YOUR INSTRUCTIONS: The output should be all lines of the entries below in which the word "可以在尚未开始营业时处理" occurs.

*** Opening of DATA PROVIDED ***

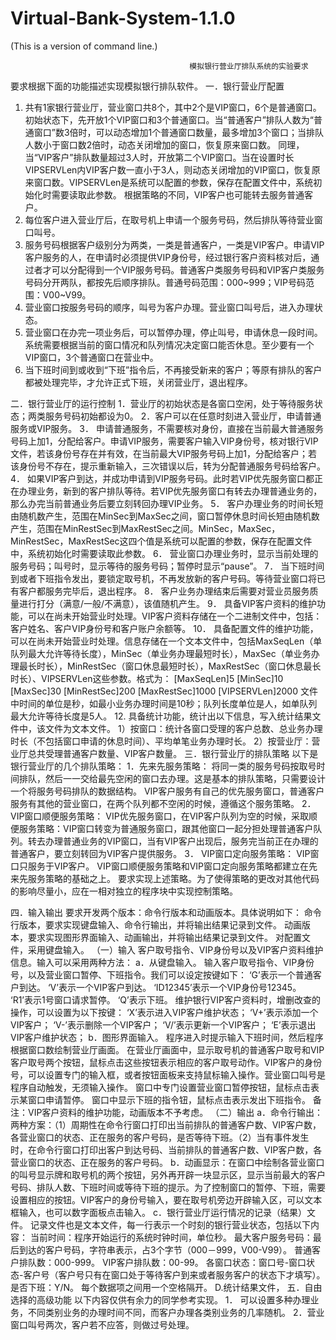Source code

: # Virtual-Bank-System-1.1.0

(This is a version of command line.)

                                            模拟银行营业厅排队系统的实验要求
要求根据下面的功能描述实现模拟银行排队软件。
一．银行营业厅配置
1.  共有1家银行营业厅，营业窗口共8个，其中2个是VIP窗口，6个是普通窗口。初始状态下，先开放1个VIP窗口和3个普通窗口。当“普通客户”排队人数为“普通窗口”数3倍时，可以动态增加1个普通窗口数量，最多增加3个窗口；当排队人数小于窗口数2倍时，动态关闭增加的窗口，恢复原来窗口数。
   同理，当“VIP客户”排队数量超过3人时，开放第二个VIP窗口。当在设置时长 VIPSERVLen内VIP客户数一直小于3人，则动态关闭增加的VIP窗口，恢复原来窗口数。VIPSERVLen是系统可以配置的参数，保存在配置文件中，系统初始化时需要读取此参数。
  根据策略的不同，VIP客户也可能转去服务普通客户。
2. 每位客户进入营业厅后，在取号机上申请一个服务号码，然后排队等待营业窗口叫号。
3. 服务号码根据客户级别分为两类，一类是普通客户，一类是VIP客户。申请VIP客户服务的人，在申请时必须提供VIP身份号，经过银行客户资料核对后，通过者才可以分配得到一个VIP服务号码。普通客户类服务号码和VIP客户类服务号码分开两队，都按先后顺序排队。普通号码范围：000~999；VIP号码范围：V00~V99。
4. 营业窗口按服务号码的顺序，叫号为客户办理。营业窗口叫号后，进入办理状态。
5. 营业窗口在办完一项业务后，可以暂停办理，停止叫号，申请休息一段时间。系统需要根据当前的窗口情况和队列情况决定窗口能否休息。至少要有一个VIP窗口，3个普通窗口在营业中。
6. 当下班时间到或收到“下班”指令后，不再接受新来的客户；等原有排队的客户都被处理完毕，才允许正式下班，关闭营业厅，退出程序。

二．银行营业厅的运行控制
1．营业厅的初始状态是各窗口空闲，处于等待服务状态；两类服务号码初始都设为0。
2．客户可以在任意时刻进入营业厅，申请普通服务或VIP服务。
3．	申请普通服务，不需要核对身份，直接在当前最大普通服务号码上加1，分配给客户。申请VIP服务，需要客户输入VIP身份号，核对银行VIP文件，若该身份号存在并有效，在当前最大VIP服务号码上加1，分配给客户；若该身份号不存在，提示重新输入，三次错误以后，转为分配普通服务号码给客户。
4．	如果VIP客户到达，并成功申请到VIP服务号码。此时若VIP优先服务窗口都正在办理业务，新到的客户排队等待。若VIP优先服务窗口有转去办理普通业务的，那么办完当前普通业务后要立刻转回办理VIP业务。
5．	客户办理业务的时间长短由随机数产生，范围在MinSec到MaxSec之间，窗口暂停休息时间长短由随机数产生，范围在MinRestSec到MaxRestSec之间。MinSec，MaxSec，MinRestSec，MaxRestSec这四个值是系统可以配置的参数，保存在配置文件中，系统初始化时需要读取此参数。
6．	营业窗口办理业务时，显示当前处理的服务号码；叫号时，显示等待的服务号码；暂停时显示“pause”。
7．	当下班时间到或者下班指令发出，要锁定取号机，不再发放新的客户号码。等待营业窗口将已有客户都服务完毕后，退出程序。
8．	客户业务办理结束后需要对营业员服务质量进行打分（满意/一般/不满意），该值随机产生。
9．	具备VIP客户资料的维护功能，可以在尚未开始营业时处理。VIP客户资料存储在一个二进制文件中，包括：客户姓名、客户VIP身份号和客户账户余额等。
10．	具备配置文件的维护功能，可以在尚未开始营业时处理。信息存储在一个文本文件中，包括MaxSeqLen（单队列最大允许等待长度），MinSec（单业务办理最短时长），MaxSec（单业务办理最长时长），MinRestSec（窗口休息最短时长），MaxRestSec（窗口休息最长时长）、VIPSERVLen这些参数。格式为：
   [MaxSeqLen]5
   [MinSec]10
   [MaxSec]30
   [MinRestSec]200
   [MaxRestSec]1000
   [VIPSERVLen]2000 
   文件中时间的单位是秒，如最小业务办理时间是10秒；队列长度单位是人，如单队列最大允许等待长度是5人。
12. 具备统计功能，统计出以下信息，写入统计结果文件中，该文件为文本文件。
       1）按窗口：统计各窗口受理的客户总数、总业务办理时长（不包括窗口申请的休息时间）、平均单笔业务办理时长。
       2）按营业厅：营业厅总共受理普通客户数量、VIP客户数量。
    三．银行营业厅的排队策略
以下是银行营业厅的几个排队策略：
1．先来先服务策略：
将同一类的服务号码按取号时间排队，然后一一交给最先空闲的窗口去办理。这是基本的排队策略，只需要设计一个将服务号码排队的数据结构。
VIP客户服务有自己的优先服务窗口，普通客户服务有其他的营业窗口，在两个队列都不空闲的时候，遵循这个服务策略。
2．	VIP窗口顺便服务策略：
VIP优先服务窗口，在VIP客户队列为空的时候，采取顺便服务策略：VIP窗口转变为普通服务窗口，跟其他窗口一起分担处理普通客户队列。转去办理普通业务的VIP窗口，当有VIP客户出现后，服务完当前正在办理的普通客户，要立刻转回为VIP客户提供服务。
3．	VIP窗口定向服务策略：
VIP窗口只服务于VIP客户。
VIP窗口顺便服务策略和VIP窗口定向服务策略都建立在先来先服务策略的基础之上。
要求实现上述策略。为了使得策略的更改对其他代码的影响尽量小，应在一相对独立的程序块中实现控制策略。

四．输入输出
要求开发两个版本：命令行版本和动画版本。具体说明如下：
命令行版本，要求实现键盘输入、命令行输出，并将输出结果记录到文件。
动画版本，要求实现图形界面输入、动画输出，并将输出结果记录到文件。
对配置文件，采用键盘输入。
		（一）输入
客户取号指令、VIP身份号以及VIP客户资料维护信息。输入可以采用两种方法：
a．从键盘输入。
输入客户取号指令、VIP身份号，以及营业窗口暂停、下班指令。我们可以设定按键如下：
‘G’表示一个普通客户到达。
‘V’表示一个VIP客户到达。
‘ID12345’表示一个VIP身份号12345。
‘R1’表示1号窗口请求暂停。
‘Q’表示下班。
维护银行VIP客户资料时，增删改查的操作，可以设置为以下按键：
‘X’表示进入VIP客户维护状态；
‘V+’表示添加一个VIP客户；
‘V-’表示删除一个VIP客户；
‘V/’表示更新一个VIP客户；
‘E’表示退出VIP客户维护状态；
b．图形界面输入。
程序进入时提示输入下班时间，然后程序根据窗口数绘制营业厅画面。
在营业厅画面中，显示取号机的普通客户取号和VIP客户取号两个按钮，鼠标点击这些按钮表示相应的客户取号动作。VIP客户的身份号，可以设置专门的输入框，或者按钮面板来支持鼠标输入操作。营业窗口叫号是程序自动触发，无须输入操作。
窗口中专门设置营业窗口暂停按钮，鼠标点击表示某窗口申请暂停。
窗口中显示下班的指令钮，鼠标点击表示发出下班指令。
备注：VIP客户资料的维护功能，动画版本不予考虑。
（二）输出
a．命令行输出：
两种方案：（1）周期性在命令行窗口打印出当前排队的普通客户数、VIP客户数，各营业窗口的状态、正在服务的客户号码，是否等待下班。（2）当有事件发生时，在命令行窗口打印出客户到达号码、当前排队的普通客户数、VIP客户数，各营业窗口的状态、正在服务的客户号码。
b．动画显示：在窗口中绘制各营业窗口的叫号显示牌和取号机的两个按钮，另外再开辟一块显示区，显示当前最大的客户号码、排队人数、下班时间或等待下班的提示。为了控制窗口的暂停、下班，需要设置相应的按钮。VIP客户的身份号输入，要在取号机旁边开辟输入区，可以文本框输入，也可以数字面板点击输入。
c．银行营业厅运行情况的记录（结果）文件。
记录文件也是文本文件，每一行表示一个时刻的银行营业状态，包括以下内容：
当前时间：程序开始运行的系统时钟时间，单位秒。
最大客户服务号码：最后到达的客户号码，字符串表示，占3个字节（000－999，V00-V99）。
普通客户排队数：000-999。
VIP客户排队数：00-99。
各窗口状态：窗口号-窗口状态-客户号（客户号只有在窗口处于等待客户到来或者服务客户的状态下才填写）。
是否下班：Y/N。
每个数据项之间用一个空格隔开。
   D.统计结果文件，
五．自由选择的高级功能
以下内容仅供有余力的同学参考实现。
1．	可以设置多种办理业务，不同类别业务的办理时间不同，而客户办理各类别业务的几率随机。
2．营业窗口叫号两次，客户若不应答，则做过号处理。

*** Close of DATA PROVIDED ***

EXERCISE RESULT:
9．	具备VIP客户资料的维护功能，可以在尚未开始营业时处理。VIP客户资料存储在一个二进制文件中，包括：客户姓名、客户VIP身份号和客户账户余额等。
10．	具备配置文件的维护功能，可以在尚未开始营业时处理。信息存储在一个文本文件中，包括MaxSeqLen（单队列最大允许等待长度），MinSec（单业务办理最短时长），MaxSec（单业务办理最长时长），MinRestSec（窗口休息最短时长），MaxRestSec（窗口休息最长时长）、VIPSERVLen这些参数。格式为：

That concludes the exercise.